DERMATOPATHOLOGY Depends on the type of underlying disease. In all, there is parakeratosis, inter- and intracellular edema, acanthosis with elongation of the rete ridges, exocytosis of cells, edema of the dermis, and an inflammatory infiltrate.

IMAGING In suspected paraneoplastic cases.

Diagnosis

The history of the preexisting dermatosis may be the only clue. Also, pathognomonic signs and symptoms of the preexisting dermatosis may help, for example, dusky-red color in psoriasis (Fig. 8-1) and yellowish red in pityriasis rubra pilaris (see Fig. 3-16); typical nail changes of psoriasis; lichenification, erosions, and excoriations in atopic dermatitis and eczema; diffuse, relatively nonscaling palmar hyperkeratoses with fissures in CTCL and pityriasis rubra pilaris; sharply demarcated patches of noninvolved skin within the erythroderma in pityriasis rubra pilaris; massive hyperkeratotic scale of scalp, usually without hair loss in psoriasis and with hair loss in CTCL and pityriasis rubra pilaris; in the latter and in CTCL, ectropion may occur.

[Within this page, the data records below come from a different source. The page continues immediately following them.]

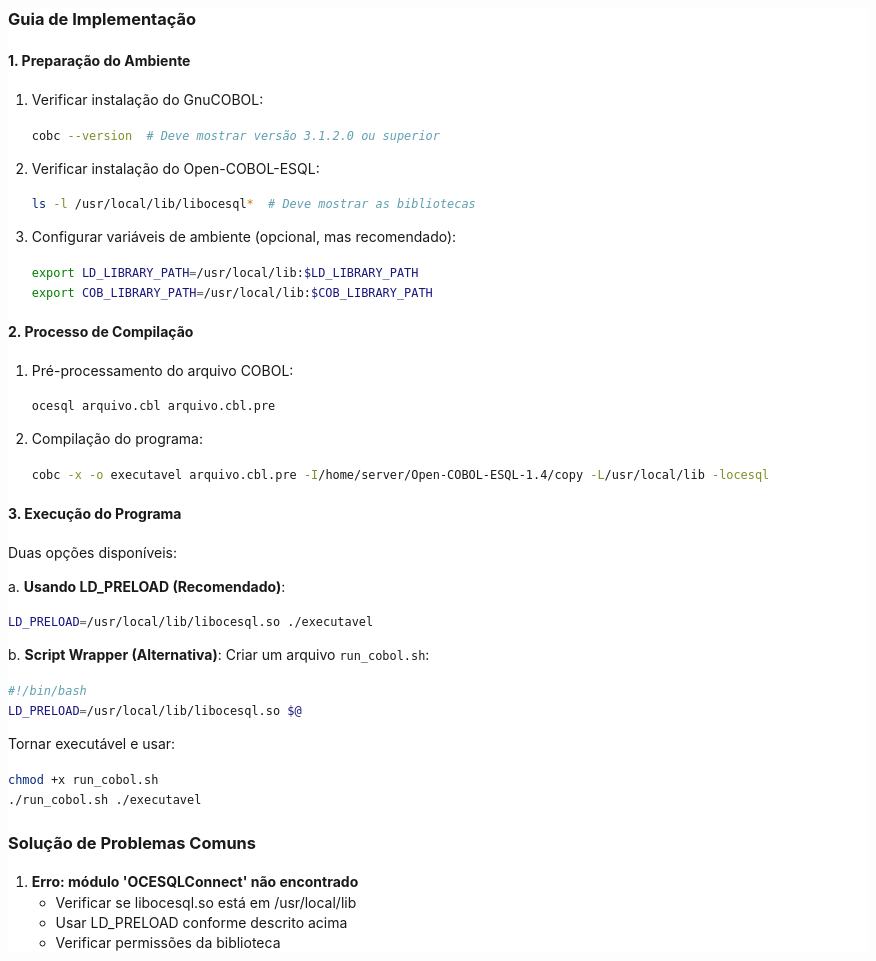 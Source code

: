 ### Guia de Implementação

#### 1. Preparação do Ambiente
1. Verificar instalação do GnuCOBOL:
   ```bash
   cobc --version  # Deve mostrar versão 3.1.2.0 ou superior
   ```

2. Verificar instalação do Open-COBOL-ESQL:
   ```bash
   ls -l /usr/local/lib/libocesql*  # Deve mostrar as bibliotecas
   ```

3. Configurar variáveis de ambiente (opcional, mas recomendado):
   ```bash
   export LD_LIBRARY_PATH=/usr/local/lib:$LD_LIBRARY_PATH
   export COB_LIBRARY_PATH=/usr/local/lib:$COB_LIBRARY_PATH
   ```

#### 2. Processo de Compilação
1. Pré-processamento do arquivo COBOL:
   ```bash
   ocesql arquivo.cbl arquivo.cbl.pre
   ```

2. Compilação do programa:
   ```bash
   cobc -x -o executavel arquivo.cbl.pre -I/home/server/Open-COBOL-ESQL-1.4/copy -L/usr/local/lib -locesql
   ```

#### 3. Execução do Programa
Duas opções disponíveis:

a. **Usando LD_PRELOAD (Recomendado)**:
   ```bash
   LD_PRELOAD=/usr/local/lib/libocesql.so ./executavel
   ```

b. **Script Wrapper (Alternativa)**:
   Criar um arquivo `run_cobol.sh`:
   ```bash
   #!/bin/bash
   LD_PRELOAD=/usr/local/lib/libocesql.so $@
   ```
   Tornar executável e usar:
   ```bash
   chmod +x run_cobol.sh
   ./run_cobol.sh ./executavel
   ```

### Solução de Problemas Comuns

1. **Erro: módulo 'OCESQLConnect' não encontrado**
   - Verificar se libocesql.so está em /usr/local/lib
   - Usar LD_PRELOAD conforme descrito acima
   - Verificar permissões da biblioteca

Guarded, dependent on underlying etiology. Patients may succumb to infections or, if they have cardiac problems, to cardiac failure (high-output failure).

Supportive care, may require hospitalization. Warm and humid environment to prevent hypothermia. Discontinue all unnecessary medications.

TOPICAL Topical steroids, emollients.

SYSTEMIC Oral glucocorticoids for remission induction but not for maintenance. Antibiotics if there is bacteremia or septicemia. Antihistamines as needed for pruritus.